(Dataset entries)
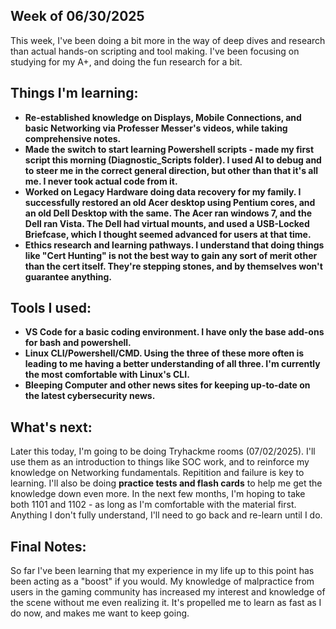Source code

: ## Week of 06/30/2025 
This week, I've been doing a bit more in the way of deep dives and research than actual hands-on scripting and tool making. I've been focusing on studying for my A+, and doing the fun research for a bit. 

## Things I'm learning:
- **Re-established knowledge on Displays, Mobile Connections, and basic Networking via Professer Messer's videos, while taking comprehensive notes.**
- **Made the switch to start learning Powershell scripts - made my first script this morning (Diagnostic_Scripts folder). I used AI to debug and to steer me in the correct general direction, but other than that it's all me. I never took actual code from it.**
- **Worked on Legacy Hardware doing data recovery for my family. I successfully restored an old Acer desktop using Pentium cores, and an old Dell Desktop with the same. The Acer ran windows 7, and the Dell ran Vista. The Dell had virtual mounts, and used a USB-Locked Briefcase, which I thought seemed advanced for users at that time.**
- **Ethics research and learning pathways. I understand that doing things like "Cert Hunting" is not the best way to gain any sort of merit other than the cert itself. They're stepping stones, and by themselves won't guarantee anything.**

## Tools I used:
- **VS Code for a basic coding environment. I have only the base add-ons for bash and powershell.**
- **Linux CLI/Powershell/CMD. Using the three of these more often is leading to me having a better understanding of all three. I'm currently the most comfortable with Linux's CLI.**
- **Bleeping Computer and other news sites for keeping up-to-date on the latest cybersecurity news.**

## What's next:
Later this today, I'm going to be doing Tryhackme rooms (07/02/2025). I'll use them as an introduction to things like SOC work, and to reinforce my knowledge on Networking fundamentals. Repitition and failure is key to learning. 
I'll also be doing **practice tests and flash cards** to help me get the knowledge down even more. 
In the next few months, I'm hoping to take both 1101 and 1102 -  as long as I'm comfortable with the material first. Anything I don't fully understand, I'll need to go back and re-learn until I do. 

## Final Notes: 
So far I've been learning that my experience in my life up to this point has been acting as a "boost" if you would. My knowledge of malpractice from users in the gaming community has increased my interest and knowledge of the scene without me even realizing it. It's propelled me to learn as fast as I do now, and makes me want to keep going. 
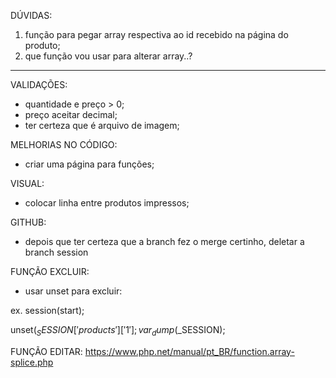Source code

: DÚVIDAS:
1. função para pegar array respectiva ao id recebido na página do produto;
2. que função vou usar para alterar array..?








--------------------------------------

VALIDAÇÕES:
- quantidade e preço > 0;
- preço aceitar decimal;
- ter certeza que é arquivo de imagem;

MELHORIAS NO CÓDIGO:
- criar uma página para funções;

VISUAL:
- colocar linha entre produtos impressos;

GITHUB:
- depois que ter certeza que a branch fez o merge certinho, deletar a branch session

FUNÇÃO EXCLUIR:
- usar unset para excluir:

ex.
session(start);

unset($_SESSION['products']['1'];
var_dump($_SESSION);

FUNÇÃO EDITAR:
https://www.php.net/manual/pt_BR/function.array-splice.php

<!-- Backlog
  2. Deixar categoria de produtos dinâmica em ordem alfabetica
  3. Required no select? -->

**Goal of the exercise:** All lines above with "knowledge" in them should be returned.

**Reply to the task:**
- **Re-established knowledge on Displays, Mobile Connections, and basic Networking via Professer Messer's videos, while taking comprehensive notes.**
Later this today, I'm going to be doing Tryhackme rooms (07/02/2025). I'll use them as an introduction to things like SOC work, and to reinforce my knowledge on Networking fundamentals. Repitition and failure is key to learning. 
I'll also be doing **practice tests and flash cards** to help me get the knowledge down even more. 
So far I've been learning that my experience in my life up to this point has been acting as a "boost" if you would. My knowledge of malpractice from users in the gaming community has increased my interest and knowledge of the scene without me even realizing it. It's propelled me to learn as fast as I do now, and makes me want to keep going. 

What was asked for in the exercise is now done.